For the entries below, print exactly the lines between the line holding "values in attention)?" and the line holding "style or content?", inclusive, and nothing else.

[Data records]

====

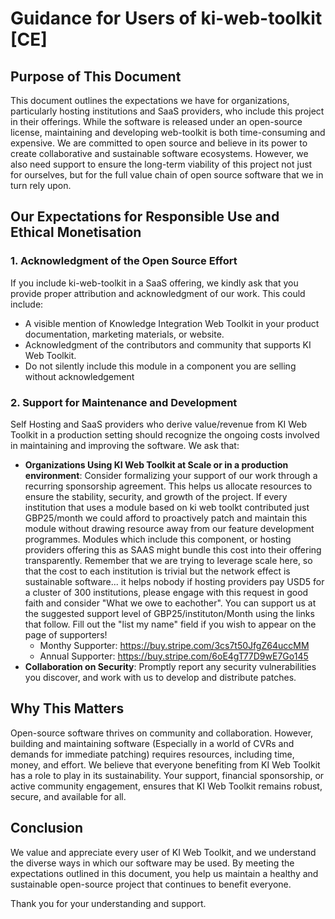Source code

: 
# Guidance for Users of ki-web-toolkit [CE]

## Purpose of This Document

This document outlines the expectations we have for organizations, particularly hosting institutions and SaaS providers, who include this project in their offerings. While the software is released under an open-source license, maintaining and developing web-toolkit is both time-consuming and expensive. We are committed to open source and believe in its power to create collaborative and sustainable software ecosystems. However, we also need support to ensure the long-term viability of this project not just for ourselves, but for the full value chain of open source software that we in turn rely upon.

## Our Expectations for Responsible Use and Ethical Monetisation

### 1. Acknowledgment of the Open Source Effort

If you include ki-web-toolkit in a SaaS offering, we kindly ask that you provide proper attribution and acknowledgment of our work. This could include:

- A visible mention of Knowledge Integration Web Toolkit in your product documentation, marketing materials, or website.
- Acknowledgment of the contributors and community that supports KI Web Toolkit.
- Do not silently include this module in a component you are selling without acknowledgement

### 2. Support for Maintenance and Development

Self Hosting and SaaS providers who derive value/revenue from KI Web Toolkit in a production setting should recognize the ongoing costs involved in maintaining and improving the software. We ask that:

- **Organizations Using KI Web Toolkit at Scale or in a production environment**: Consider formalizing your support of our work through a recurring sponsorship agreement. This helps us allocate resources to ensure the stability, security, and growth of the project. If every institution that uses a module based on ki web toolkt contributed just GBP25/month we could afford to proactively patch and maintain this module without drawing resource away from our feature development programmes. Modules which include this component, or hosting providers offering this as SAAS might bundle this cost into their offering transparently. Remember that we are trying to leverage scale here, so that the cost to each institution is trivial but the network effect is sustainable software... it helps nobody if hosting providers pay USD5 for a cluster of 300 institutions, please engage with this request in good faith and consider "What we owe to eachother". You can support us at the suggested support level of GBP25/instituton/Month using the links that follow. Fill out the "list my name" field if you wish to appear on the page of supporters!
    - Monthy Supporter: https://buy.stripe.com/3cs7t50JfgZ64uccMM 
    - Annual Supporter: https://buy.stripe.com/6oE4gT77D9wE7Go145
- **Collaboration on Security**: Promptly report any security vulnerabilities you discover, and work with us to develop and distribute patches.

## Why This Matters

Open-source software thrives on community and collaboration. However, building and maintaining software (Especially in a world of CVRs and demands for immediate patching) requires resources, including time, money, and effort. We believe that everyone benefiting from KI Web Toolkit has a role to play in its sustainability. Your support, financial sponsorship, or active community engagement, ensures that KI Web Toolkit remains robust, secure, and available for all.

## Conclusion

We value and appreciate every user of KI Web Toolkit, and we understand the diverse ways in which our software may be used. By meeting the expectations outlined in this document, you help us maintain a healthy and sustainable open-source project that continues to benefit everyone.

Thank you for your understanding and support.
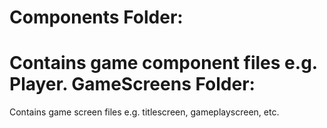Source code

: Components Folder: 
=
Contains game component files e.g. Player.
GameScreens Folder: 
=
Contains game screen files e.g. titlescreen, gameplayscreen, etc.
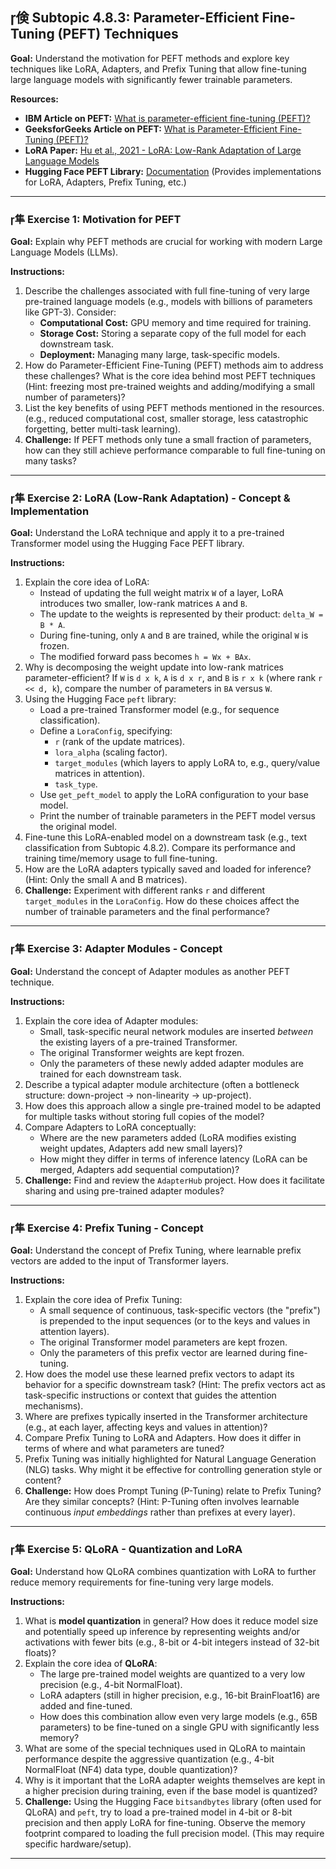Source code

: ## 倹 Subtopic 4.8.3: Parameter-Efficient Fine-Tuning (PEFT) Techniques

**Goal:** Understand the motivation for PEFT methods and explore key techniques like LoRA, Adapters, and Prefix Tuning that allow fine-tuning large language models with significantly fewer trainable parameters.

**Resources:**

* **IBM Article on PEFT:** [What is parameter-efficient fine-tuning (PEFT)?](https://www.ibm.com/think/topics/parameter-efficient-fine-tuning)
* **GeeksforGeeks Article on PEFT:** [What is Parameter-Efficient Fine-Tuning (PEFT)?](https://www.geeksforgeeks.org/what-is-parameter-efficient-fine-tuning-peft/)
* **LoRA Paper:** [Hu et al., 2021 - LoRA: Low-Rank Adaptation of Large Language Models](https://arxiv.org/abs/2106.09685)
* **Hugging Face PEFT Library:** [Documentation](https://huggingface.co/docs/peft/index) (Provides implementations for LoRA, Adapters, Prefix Tuning, etc.)

---

### 隼 **Exercise 1: Motivation for PEFT**

**Goal:** Explain why PEFT methods are crucial for working with modern Large Language Models (LLMs).

**Instructions:**

1.  Describe the challenges associated with full fine-tuning of very large pre-trained language models (e.g., models with billions of parameters like GPT-3). Consider:
    * **Computational Cost:** GPU memory and time required for training.
    * **Storage Cost:** Storing a separate copy of the full model for each downstream task.
    * **Deployment:** Managing many large, task-specific models.
2.  How do Parameter-Efficient Fine-Tuning (PEFT) methods aim to address these challenges? What is the core idea behind most PEFT techniques (Hint: freezing most pre-trained weights and adding/modifying a small number of parameters)?
3.  List the key benefits of using PEFT methods mentioned in the resources. (e.g., reduced computational cost, smaller storage, less catastrophic forgetting, better multi-task learning).
4.  **Challenge:** If PEFT methods only tune a small fraction of parameters, how can they still achieve performance comparable to full fine-tuning on many tasks?

---

### 隼 **Exercise 2: LoRA (Low-Rank Adaptation) - Concept & Implementation**

**Goal:** Understand the LoRA technique and apply it to a pre-trained Transformer model using the Hugging Face PEFT library.

**Instructions:**

1.  Explain the core idea of LoRA:
    * Instead of updating the full weight matrix `W` of a layer, LoRA introduces two smaller, low-rank matrices `A` and `B`.
    * The update to the weights is represented by their product: `delta_W = B * A`.
    * During fine-tuning, only `A` and `B` are trained, while the original `W` is frozen.
    * The modified forward pass becomes `h = Wx + BAx`.
2.  Why is decomposing the weight update into low-rank matrices parameter-efficient? If `W` is `d x k`, `A` is `d x r`, and `B` is `r x k` (where rank `r << d, k`), compare the number of parameters in `BA` versus `W`.
3.  Using the Hugging Face `peft` library:
    * Load a pre-trained Transformer model (e.g., for sequence classification).
    * Define a `LoraConfig`, specifying:
        * `r` (rank of the update matrices).
        * `lora_alpha` (scaling factor).
        * `target_modules` (which layers to apply LoRA to, e.g., query/value matrices in attention).
        * `task_type`.
    * Use `get_peft_model` to apply the LoRA configuration to your base model.
    * Print the number of trainable parameters in the PEFT model versus the original model.
4.  Fine-tune this LoRA-enabled model on a downstream task (e.g., text classification from Subtopic 4.8.2). Compare its performance and training time/memory usage to full fine-tuning.
5.  How are the LoRA adapters typically saved and loaded for inference? (Hint: Only the small A and B matrices).
6.  **Challenge:** Experiment with different ranks `r` and different `target_modules` in the `LoraConfig`. How do these choices affect the number of trainable parameters and the final performance?

---

### 隼 **Exercise 3: Adapter Modules - Concept**

**Goal:** Understand the concept of Adapter modules as another PEFT technique.

**Instructions:**

1.  Explain the core idea of Adapter modules:
    * Small, task-specific neural network modules are inserted *between* the existing layers of a pre-trained Transformer.
    * The original Transformer weights are kept frozen.
    * Only the parameters of these newly added adapter modules are trained for each downstream task.
2.  Describe a typical adapter module architecture (often a bottleneck structure: down-project -> non-linearity -> up-project).
3.  How does this approach allow a single pre-trained model to be adapted for multiple tasks without storing full copies of the model?
4.  Compare Adapters to LoRA conceptually:
    * Where are the new parameters added (LoRA modifies existing weight updates, Adapters add new small layers)?
    * How might they differ in terms of inference latency (LoRA can be merged, Adapters add sequential computation)?
5.  **Challenge:** Find and review the `AdapterHub` project. How does it facilitate sharing and using pre-trained adapter modules?

---

### 隼 **Exercise 4: Prefix Tuning - Concept**

**Goal:** Understand the concept of Prefix Tuning, where learnable prefix vectors are added to the input of Transformer layers.

**Instructions:**

1.  Explain the core idea of Prefix Tuning:
    * A small sequence of continuous, task-specific vectors (the "prefix") is prepended to the input sequences (or to the keys and values in attention layers).
    * The original Transformer model parameters are kept frozen.
    * Only the parameters of this prefix vector are learned during fine-tuning.
2.  How does the model use these learned prefix vectors to adapt its behavior for a specific downstream task? (Hint: The prefix vectors act as task-specific instructions or context that guides the attention mechanisms).
3.  Where are prefixes typically inserted in the Transformer architecture (e.g., at each layer, affecting keys and values in attention)?
4.  Compare Prefix Tuning to LoRA and Adapters. How does it differ in terms of where and what parameters are tuned?
5.  Prefix Tuning was initially highlighted for Natural Language Generation (NLG) tasks. Why might it be effective for controlling generation style or content?
6.  **Challenge:** How does Prompt Tuning (P-Tuning) relate to Prefix Tuning? Are they similar concepts? (Hint: P-Tuning often involves learnable continuous *input embeddings* rather than prefixes at every layer).

---

### 隼 **Exercise 5: QLoRA - Quantization and LoRA**

**Goal:** Understand how QLoRA combines quantization with LoRA to further reduce memory requirements for fine-tuning very large models.

**Instructions:**

1.  What is **model quantization** in general? How does it reduce model size and potentially speed up inference by representing weights and/or activations with fewer bits (e.g., 8-bit or 4-bit integers instead of 32-bit floats)?
2.  Explain the core idea of **QLoRA**:
    * The large pre-trained model weights are quantized to a very low precision (e.g., 4-bit NormalFloat).
    * LoRA adapters (still in higher precision, e.g., 16-bit BrainFloat16) are added and fine-tuned.
    * How does this combination allow even very large models (e.g., 65B parameters) to be fine-tuned on a single GPU with significantly less memory?
3.  What are some of the special techniques used in QLoRA to maintain performance despite the aggressive quantization (e.g., 4-bit NormalFloat (NF4) data type, double quantization)?
4.  Why is it important that the LoRA adapter weights themselves are kept in a higher precision during training, even if the base model is quantized?
5.  **Challenge:** Using the Hugging Face `bitsandbytes` library (often used for QLoRA) and `peft`, try to load a pre-trained model in 4-bit or 8-bit precision and then apply LoRA for fine-tuning. Observe the memory footprint compared to loading the full precision model. (This may require specific hardware/setup).

---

====

▶ **RESULT**
3.  Where are prefixes typically inserted in the Transformer architecture (e.g., at each layer, affecting keys and values in attention)?
4.  Compare Prefix Tuning to LoRA and Adapters. How does it differ in terms of where and what parameters are tuned?
5.  Prefix Tuning was initially highlighted for Natural Language Generation (NLG) tasks. Why might it be effective for controlling generation style or content?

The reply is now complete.